> TASK TO CARRY OUT
Below are the records. Gather each line that holds "Buster".

Stored data entries
----

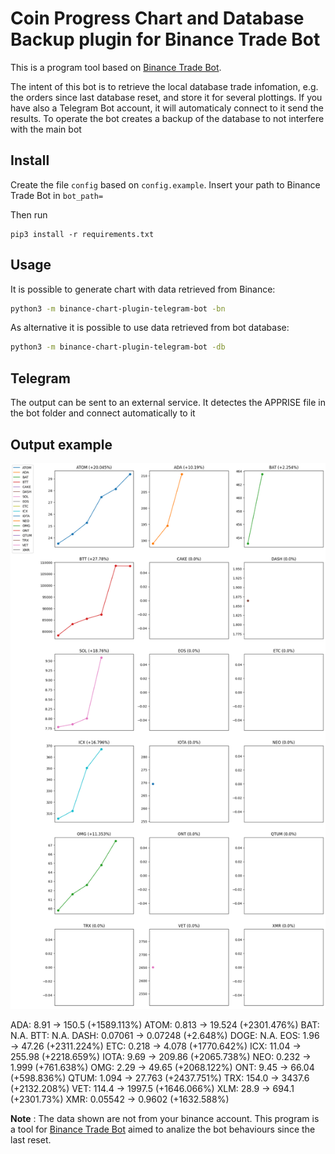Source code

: # Coin Progress Chart and Database Backup plugin for Binance Trade Bot

This is a program tool based on [Binance Trade Bot].

The intent of this bot is to retrieve the local database trade infomation, e.g. the orders since last database reset, and store it for several plottings. If you have also a Telegram Bot account, it will automaticaly connect to it send the results.
To operate the bot creates a backup of the database to not interfere with the main bot

## Install

Create the file `config` based on `config.example`.
Insert your path to Binance Trade Bot in `bot_path=`

Then run
```
pip3 install -r requirements.txt
```

## Usage

It is possible to generate chart with data retrieved from Binance:

```bash
python3 -m binance-chart-plugin-telegram-bot -bn
```


As alternative it is possible to use data retrieved from bot database:

```bash
python3 -m binance-chart-plugin-telegram-bot -db
```

## Telegram 

The output can be sent to an external service. It detectes the APPRISE file in the bot folder and connect automatically to it 

## Output example


<p align="center">
  <img src = "graph.example.png">
</p>


ADA: 8.91 -> 150.5 (+1589.113%)
ATOM: 0.813 -> 19.524 (+2301.476%)
BAT: N.A.
BTT: N.A.
DASH: 0.07061 -> 0.07248 (+2.648%)
DOGE: N.A.
EOS: 1.96 -> 47.26 (+2311.224%)
ETC: 0.218 -> 4.078 (+1770.642%)
ICX: 11.04 -> 255.98 (+2218.659%)
IOTA: 9.69 -> 209.86 (+2065.738%)
NEO: 0.232 -> 1.999 (+761.638%)
OMG: 2.29 -> 49.65 (+2068.122%)
ONT: 9.45 -> 66.04 (+598.836%)
QTUM: 1.094 -> 27.763 (+2437.751%)
TRX: 154.0 -> 3437.6 (+2132.208%)
VET: 114.4 -> 1997.5 (+1646.066%)
XLM: 28.9 -> 694.1 (+2301.73%)
XMR: 0.05542 -> 0.9602 (+1632.588%)

**Note** : The data shown are not from your binance account. This program is a tool for [Binance Trade Bot] aimed to analize the bot behaviours since the last reset.


[binance trade bot]: https://github.com/edeng23/binance-trade-bot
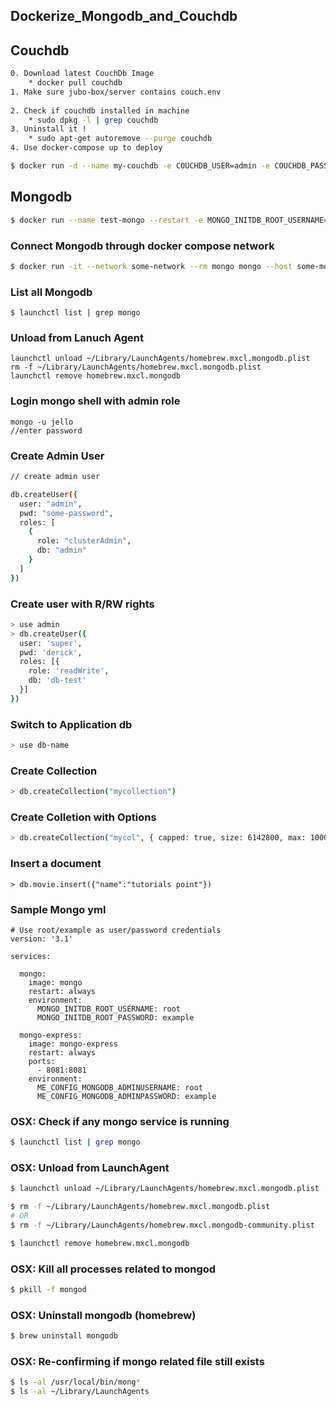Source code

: ## Dockerize_Mongodb_and_Couchdb



## Couchdb

```bash
0. Download latest CouchDb Image
    * docker pull couchdb
1. Make sure jubo-box/server contains couch.env
    
2. Check if couchdb installed in machine
    * sudo dpkg -l | grep couchdb
3. Uninstall it !
    * sudo apt-get autoremove --purge couchdb
4. Use docker-compose up to deploy
```



```bash
$ docker run -d --name my-couchdb -e COUCHDB_USER=admin -e COUCHDB_PASSWORD=password -p 5984:5984 couchdb:latest
```

## Mongodb

```bash
$ docker run --name test-mongo --restart -e MONGO_INITDB_ROOT_USERNAME=jello -e MONGO_INITDB_ROOT_PASSWORD=world -e MONGO_INITDB_DATABASE=testdb -d -p 27017:27017 mongo:latest --auth
```

### Connect Mongodb through docker compose network

```bash
$ docker run -it --network some-network --rm mongo mongo --host some-mongo test
```

### List all Mongodb

```
$ launchctl list | grep mongo
```

### Unload from Lanuch Agent

```
launchctl unload ~/Library/LaunchAgents/homebrew.mxcl.mongodb.plist
rm -f ~/Library/LaunchAgents/homebrew.mxcl.mongodb.plist
launchctl remove homebrew.mxcl.mongodb
```







### Login mongo shell with admin role 

```
mongo -u jello
//enter password
```

### Create Admin User

```bash
// create admin user

db.createUser({
  user: "admin",
  pwd: "some-password",
  roles: [
    {
      role: "clusterAdmin",
      db: "admin"
    }
  ]
})
```

### Create user with R/RW rights 

```bash
> use admin
> db.createUser({
  user: 'super',
  pwd: 'derick',
  roles: [{
    role: 'readWrite',
    db: 'db-test'
  }]
})
```

### Switch to Application db

```bash
> use db-name
```

### Create Collection

```bash
> db.createCollection("mycollection")
```

### Create Colletion with Options

```bash
> db.createCollection("mycol", { capped: true, size: 6142800, max: 10000 } )
```

### Insert a document

```
> db.movie.insert({"name":"tutorials point"})
```





### Sample Mongo yml

```
# Use root/example as user/password credentials
version: '3.1'

services:

  mongo:
    image: mongo
    restart: always
    environment:
      MONGO_INITDB_ROOT_USERNAME: root
      MONGO_INITDB_ROOT_PASSWORD: example

  mongo-express:
    image: mongo-express
    restart: always
    ports:
      - 8081:8081
    environment:
      ME_CONFIG_MONGODB_ADMINUSERNAME: root
      ME_CONFIG_MONGODB_ADMINPASSWORD: example
```

### OSX: Check if any mongo service is running

```bash
$ launchctl list | grep mongo	
```

### OSX: Unload from LaunchAgent

```bash
$ launchctl unload ~/Library/LaunchAgents/homebrew.mxcl.mongodb.plist

```

```bash
$ rm -f ~/Library/LaunchAgents/homebrew.mxcl.mongodb.plist
# OR
$ rm -f ~/Library/LaunchAgents/homebrew.mxcl.mongodb-community.plist
```

```bash
$ launchctl remove homebrew.mxcl.mongodb
```

### OSX: Kill all processes related to mongod

```bash
$ pkill -f mongod	
```

### OSX: Uninstall mongodb (homebrew)

```bash
$ brew uninstall mongodb 
```

### OSX: Re-confirming if mongo related file still exists

```bash
$ ls -al /usr/local/bin/mong*
$ ls -al ~/Library/LaunchAgents
```









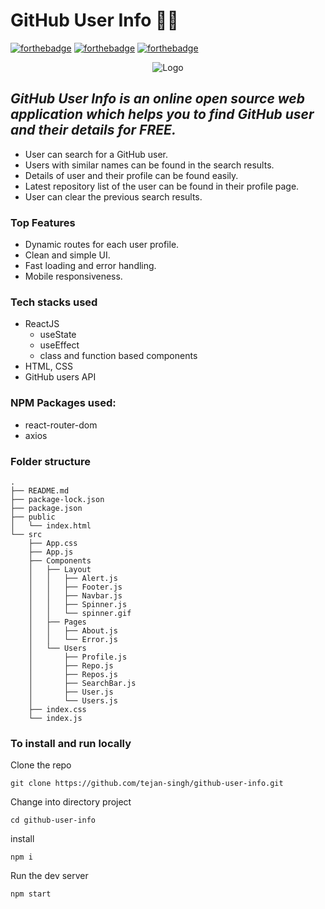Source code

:# GitHub User Info :male_detective:

[![forthebadge](https://forthebadge.com/images/badges/built-with-love.svg)](https://forthebadge.com)
[![forthebadge](https://forthebadge.com/images/badges/made-with-javascript.svg)](https://forthebadge.com)
[![forthebadge](https://forthebadge.com/images/badges/built-with-swag.svg)](https://forthebadge.com)

<p align="center">
    <img src="https://image.freepik.com/free-vector/search-concept-landing-page_52683-18606.jpg" alt="Logo">
  </a>

## _GitHub User Info is an online open source web application which helps you to find GitHub user and their details for FREE._

- User can search for a GitHub user.
- Users with similar names can be found in the search results.
- Details of user and their profile can be found easily.
- Latest repository list of the user can be found in their profile page.
- User can clear the previous search results.

### Top Features
- Dynamic routes for each user profile.
- Clean and simple UI.
- Fast loading and error handling.
- Mobile responsiveness.

### Tech stacks used
- ReactJS
    - useState
    - useEffect
    - class and function based components
- HTML, CSS
- GitHub users API

### NPM Packages used:
- react-router-dom
- axios

### Folder structure

```
.
├── README.md
├── package-lock.json
├── package.json
├── public
│   └── index.html
└── src
    ├── App.css
    ├── App.js
    ├── Components
    │   ├── Layout
    │   │   ├── Alert.js
    │   │   ├── Footer.js
    │   │   ├── Navbar.js
    │   │   ├── Spinner.js
    │   │   └── spinner.gif
    │   ├── Pages
    │   │   ├── About.js
    │   │   └── Error.js
    │   └── Users
    │       ├── Profile.js
    │       ├── Repo.js
    │       ├── Repos.js
    │       ├── SearchBar.js
    │       ├── User.js
    │       └── Users.js
    ├── index.css
    └── index.js
```

### To install and run locally

Clone the repo

```
git clone https://github.com/tejan-singh/github-user-info.git
```

Change into directory project

```
cd github-user-info
```

install

```
npm i
```

Run the dev server

```
npm start
```
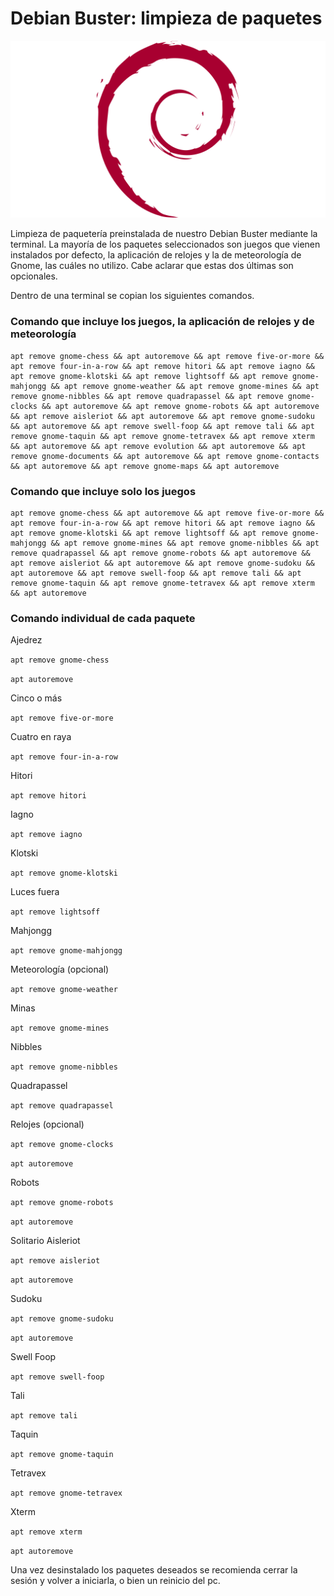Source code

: # Debian Buster: limpieza de paquetes

![Debian](/debian-logo-1024x576.png)

Limpieza de paquetería preinstalada de nuestro Debian Buster mediante la terminal. La mayoría de los paquetes seleccionados son juegos que vienen instalados por defecto, la aplicación de relojes y la de meteorología de Gnome, las cuáles no utilizo. Cabe aclarar que estas dos últimas son opcionales.

Dentro de una terminal se copian los siguientes comandos.

### Comando que incluye los juegos, la aplicación de relojes y de meteorología  

```
apt remove gnome-chess && apt autoremove && apt remove five-or-more && apt remove four-in-a-row && apt remove hitori && apt remove iagno && apt remove gnome-klotski && apt remove lightsoff && apt remove gnome-mahjongg && apt remove gnome-weather && apt remove gnome-mines && apt remove gnome-nibbles && apt remove quadrapassel && apt remove gnome-clocks && apt autoremove && apt remove gnome-robots && apt autoremove && apt remove aisleriot && apt autoremove && apt remove gnome-sudoku && apt autoremove && apt remove swell-foop && apt remove tali && apt remove gnome-taquin && apt remove gnome-tetravex && apt remove xterm && apt autoremove && apt remove evolution && apt autoremove && apt remove gnome-documents && apt autoremove && apt remove gnome-contacts && apt autoremove && apt remove gnome-maps && apt autoremove
```

### Comando que incluye solo los juegos

```
apt remove gnome-chess && apt autoremove && apt remove five-or-more && apt remove four-in-a-row && apt remove hitori && apt remove iagno && apt remove gnome-klotski && apt remove lightsoff && apt remove gnome-mahjongg && apt remove gnome-mines && apt remove gnome-nibbles && apt remove quadrapassel && apt remove gnome-robots && apt autoremove && apt remove aisleriot && apt autoremove && apt remove gnome-sudoku && apt autoremove && apt remove swell-foop && apt remove tali && apt remove gnome-taquin && apt remove gnome-tetravex && apt remove xterm && apt autoremove
```

### Comando individual de cada paquete

Ajedrez

`apt remove gnome-chess`

`apt autoremove`

Cinco o más

`apt remove five-or-more`

Cuatro en raya

`apt remove four-in-a-row`

Hitori

`apt remove hitori`

Iagno

`apt remove iagno`

Klotski

`apt remove gnome-klotski`

Luces fuera

`apt remove lightsoff`

Mahjongg

`apt remove gnome-mahjongg`

Meteorología (opcional)

`apt remove gnome-weather`

Minas

`apt remove gnome-mines`

Nibbles

`apt remove gnome-nibbles`

Quadrapassel

`apt remove quadrapassel`

Relojes (opcional)

`apt remove gnome-clocks`

`apt autoremove`

Robots

`apt remove gnome-robots`

`apt autoremove`

Solitario Aisleriot

`apt remove aisleriot`

`apt autoremove`

Sudoku

`apt remove gnome-sudoku`

`apt autoremove`

Swell Foop

`apt remove swell-foop`

Tali

`apt remove tali`

Taquin

`apt remove gnome-taquin`

Tetravex

`apt remove gnome-tetravex`

Xterm

`apt remove xterm`

`apt autoremove`



Una vez desinstalado los paquetes deseados se recomienda cerrar la sesión y volver a iniciarla, o bien un reinicio del pc.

----

> ANSWER TO THIS TASK
: # Debian Buster: limpieza de paquetes
Limpieza de paquetería preinstalada de nuestro Debian Buster mediante la terminal. La mayoría de los paquetes seleccionados son juegos que vienen instalados por defecto, la aplicación de relojes y la de meteorología de Gnome, las cuáles no utilizo. Cabe aclarar que estas dos últimas son opcionales.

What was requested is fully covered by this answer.